Poi certo, c’è la crisi, la chiusura delle fabbriche, la crisi di risultati, il fatto che si stanno calpestando diritti che sembravano consolidati: tutto questo porta ad avere una delusione verso il sindacato. C’è un distacco al quale bisogna mettere un punto perché se noi non cominciamo a comportarci in modo diverso e non portiamo a casa dei risultati, saremo considerati quasi come un ente inutile, c’è poco da fare. Sì, i lavoratori ti ascoltano, perché c’è l’ora di assemblea, ma a volte non vengono più neanche ad ascoltarti. La verità è che non siamo più attraenti. E la colpa è anche nostra, non solo del fatto che il mondo è cambiato”.
 
Con tutti i mezzi per parlare ai giovani
“Il tema è come intercettarli, i giovani, tanto è vero che io penso che noi dovremmo mettere in atto un programma di coinvolgimento e partecipazione anche fuori dai luoghi di lavoro. Bisognerebbe ritornare a quando il sindacato per conquistare i lavoratori alle nostre battaglie, per spiegare chi eravamo, organizzava assemblee in ogni quartiere e in ogni piccolo Comune.

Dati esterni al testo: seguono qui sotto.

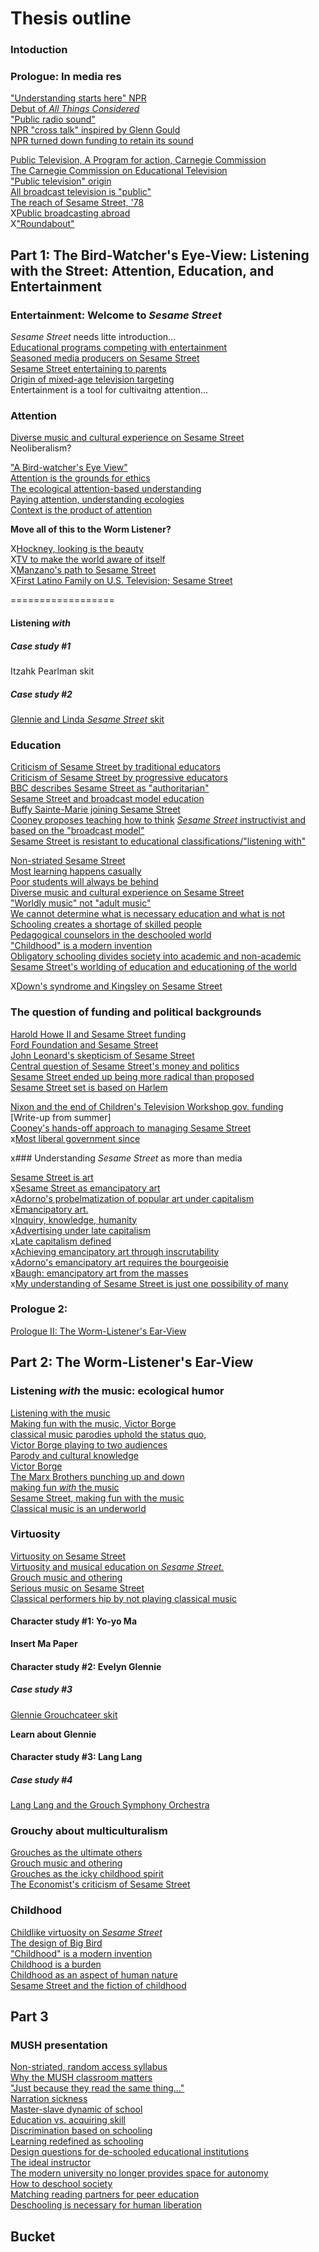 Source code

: # Thesis outline  


### Intoduction


### Prologue: In media res 

["Understanding starts here" NPR](1016.md)  
[Debut of *All Things Considered*](996.md)  
["Public radio sound"](995.md)  
[NPR "cross talk" inspired by Glenn Gould](998.md)  
[NPR turned down funding to retain its sound](997.md)  

[Public Television, A Program for action, Carnegie Commission](979.md)  
[The Carnegie Commission on Educational Television](978.md)  
["Public television" origin](935.md)   
[All broadcast television is "public"](977.md)  
[The reach of Sesame Street, '78](974.md)  
X[Public broadcasting abroad](980.md)  
X["Roundabout"](933.md)  

## Part 1: The Bird-Watcher's Eye-View: Listening with the Street: Attention, Education, and Entertainment

### Entertainment: Welcome to *Sesame Street*

*Sesame Street* needs litte introduction...  
[Educational programs competing with entertainment](931.md)  
[Seasoned media producers on Sesame Street](752.md)  
[Sesame Street entertaining to parents](753.md)  
[Origin of mixed-age television targeting](914.md)  
Entertainment is a tool for cultivaitng attention...

### Attention

[Diverse music and cultural experience on Sesame Street](843.md)    
Neoliberalism?

["A Bird-watcher's Eye View"](912.md)  
[Attention is the grounds for ethics](924.md)  
[The ecological attention-based understanding](926.md)  
[Paying attention, understanding ecologies](925.md)  
[Context is the product of attention](927.md)  

**Move all of this to the Worm Listener?**

X[Hockney, looking is the beauty](923.md)  
X[TV to make the world aware of itself](915.md)  
X[Manzano's path to Sesame Street](965.md)  
X[First Latino Family on U.S. Television; Sesame Street](863.md)  

==================

#### Listening *with*

##### Case study #1

Itzahk Pearlman skit

##### Case study #2

[Glennie and Linda *Sesame Street* skit](1063.md)  

### Education

[Criticism of Sesame Street by traditional educators](951.md)  
[Criticism of Sesame Street by progressive educators](952.md)  
[BBC describes Sesame Street as "authoritarian"](955.md)  
[Sesame Street and broadcast model education](1030.md)  
[Buffy Sainte-Marie joining Sesame Street](968.md)  
[Cooney proposes teaching how to think](930.md) 
[*Sesame Street* instructivist and based on the "broadcast model"](1030.md)  
[Sesame Street is resistant to educational classifications/"listening with"](1031.md)  


[Non-striated Sesame Street](943.md)  
[Most learning happens casually](888.md)  
[Poor students will always be behind](886.md)  
[Diverse music and cultural experience on Sesame Street](843.md)  
["Worldly music" not "adult music"](898.md)  
[We cannot determine what is necessary education and what is not](891.md)  
[Schooling creates a shortage of skilled people](907.md)  
[Pedagogical counselors in the deschooled world](908.md)  
["Childhood" is a modern invention](900.md)  
[Obligatory schooling divides society into academic and non-academic](896.md)  
[Sesame Street's worlding of education and educationing of the world](897.md)  


X[Down's syndrome and Kingsley on Sesame Street](966.md)  

### The question of funding and political backgrounds

[Harold Howe II and Sesame Street funding](934.md)  
[Ford Foundation and Sesame Street](936.md)  
[John Leonard's skepticism of Sesame Street](939.md)  
[Central question of Sesame Street's money and politics](940.md)  
[Sesame Street ended up being more radical than proposed](941.md)  
[Sesame Street set is based on Harlem](937.md)    

[Nixon and the end of Children's Television Workshop gov. funding](956.md)  
[Write-up from summer]  
[Cooney's hands-off approach to managing Sesame Street](938.md)  
x[Most liberal government since](942.md)  


x### Understanding *Sesame Street* as more than media

[Sesame Street is art](945.md)  
x[Sesame Street as emancipatory art](1032.md)  
x[Adorno's probelmatization of popular art under capitalism](1005.md)  
x[Emancipatory art.](1006.md)  
x[Inquiry, knowledge, humanity ](1104.md)  
x[Advertising under late capitalism](1004.md)  
x[Late capitalism defined](1003.md)  
x[Achieving emancipatory art through inscrutability](1007.md)  
x[Adorno's emancipatory art requires the bourgeoisie](1011.md)  
x[Baugh: emancipatory art from the masses](1013.md)  
x[My understanding of Sesame Street is just one possibility of many](1039.md)  

### Prologue 2:  
[Prologue II: The Worm-Listener's Ear-View](1115.md)

## Part 2: The Worm-Listener's Ear-View

### Listening *with* the music: ecological humor

[Listening with the music](1019.md)  
[Making fun with the music, Victor Borge](987.md)  
[classical music parodies uphold the status quo,](984.md)  
[Victor Borge playing to two audiences](986.md)  
[Parody and cultural knowledge](981.md)  
[Victor Borge](985.md)  
[The Marx Brothers punching up and down](982.md)  
[making fun *with* the music](987.md)  
[Sesame Street, making fun with the music](1020.md)  
[Classical music is an underworld](1117.md)  

### Virtuosity

[Virtuosity on Sesame Street](773.md)  
[Virtuosity and musical education on *Sesame Street.*](1058.md)  
[Grouch music and othering](1056.md)  
[Serious music on Sesame Street](745.md)  
[Classical performers hip by not playing classical music](1057.md)  

#### Character study #1: Yo-yo Ma

**Insert Ma Paper**

#### Character study #2: Evelyn Glennie

##### Case study #3

[Glennie Grouchcateer skit](1045.md)

**Learn about Glennie**

#### Character study #3: Lang Lang

##### Case study #4

[Lang Lang and the Grouch Symphony Orchestra](1046.md)  

### Grouchy about multiculturalism

[Grouches as the ultimate others](1054.md)  
[Grouch music and othering](1056.md)  
[Grouches as the icky childhood spirit](1118.md)  
[The Economist's criticism of Sesame Street](862.md)  

### Childhood

[Childlike virtuosity on *Sesame Street*](1053.md)  
[The design of Big Bird](950.md)  
["Childhood" is a modern invention](900.md)  
[Childhood is a burden](902.md)  
[Childhood as an aspect of human nature](1052.md)  
[Sesame Street and the fiction of childhood](901.md)  


## Part 3


### MUSH presentation

[Non-striated, random access syllabus](893.md)  
[Why the MUSH classroom matters](993.md)  
["Just because they read the same thing..."](1110.md)  
[Narration sickness](1102.md)  
[Master-slave dynamic of school](1105.md)  
[Education vs. acquiring skill](889.md)  
[Discrimination based on schooling](887.md)  
[Learning redefined as schooling](879.md)  
[Design questions for de-schooled educational institutions](906.md)  
[The ideal instructor](909.md)  
[The modern university no longer provides space for autonomy](904.md)  
[How to deschool society](903.md)  
[Matching reading partners for peer education](890.md)  
[Deschooling is necessary for human liberation](905.md)  

## Bucket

Io sarei per promuovere dibattiti e incontri anche fuori dalle sedi sindacali. E solo dopo questa fase di ascolto preparare piattaforme territoriali che tengono insieme occupati e disoccupati. Bisogna coinvolgerli, bisogna trovare tutti i mezzi per portarli a conoscere il ruolo e le funzioni del sindacato, altrimenti hanno un’idea del sindacalista che si allontana da loro, che è un burocrate”.

Il giorno che avremo un segretario generale di 30 anni sarà meraviglioso
“Dobbiamo trovare una via preferenziale per ringiovanire il nostro gruppo dirigente. Il problema è lo stesso dei precari: come è difficile andare incontro ai precari, allo stesso modo è difficile trovare giovani delegati che possano essere instradati alla carriera sindacale. Ce ne sono pochi, come ci sono pochi iscritti giovani. Tutto torna: senza lavoro c’è precarietà, se c’è la precarietà non ci si avvicina al sindacato e si fa fatica a trovare i giovani per il rinnovamento generazionale della dirigenza. Ma noi abbiamo l’obbligo morale di consegnare a chi è più giovane questa organizzazione. E se ci sforziamo, i giovani li troviamo. Bisogna però che anche i giovani dentro il sindacato facciano le stesse lotte che hanno fatto le donne per avere un riconoscimento anche di ruolo. Il giorno che avremo un segretario generale di trent’anni sarà meraviglioso”.

E sul Congresso della Cgil che si apre il 6 maggio a Rimini…
“Penso che dobbiamo porci il problema di superare questo metodo di fare congressi. Non va più bene, perché anche l’idea di preparare un congresso con proposte strategiche che durano quattro anni non sta più in piedi. La società e il mondo del lavoro cambiano velocemente e allora noi non possiamo pensare che a maggio 2014 decidiamo una strategia che dura fino al 2018. Io sarei per organizzare dei momenti di verifica anche annuale per analizzare ciò che è cambiato nel frattempo, ciò che abbiamo portato a casa e ciò che c’è da aggiustare”.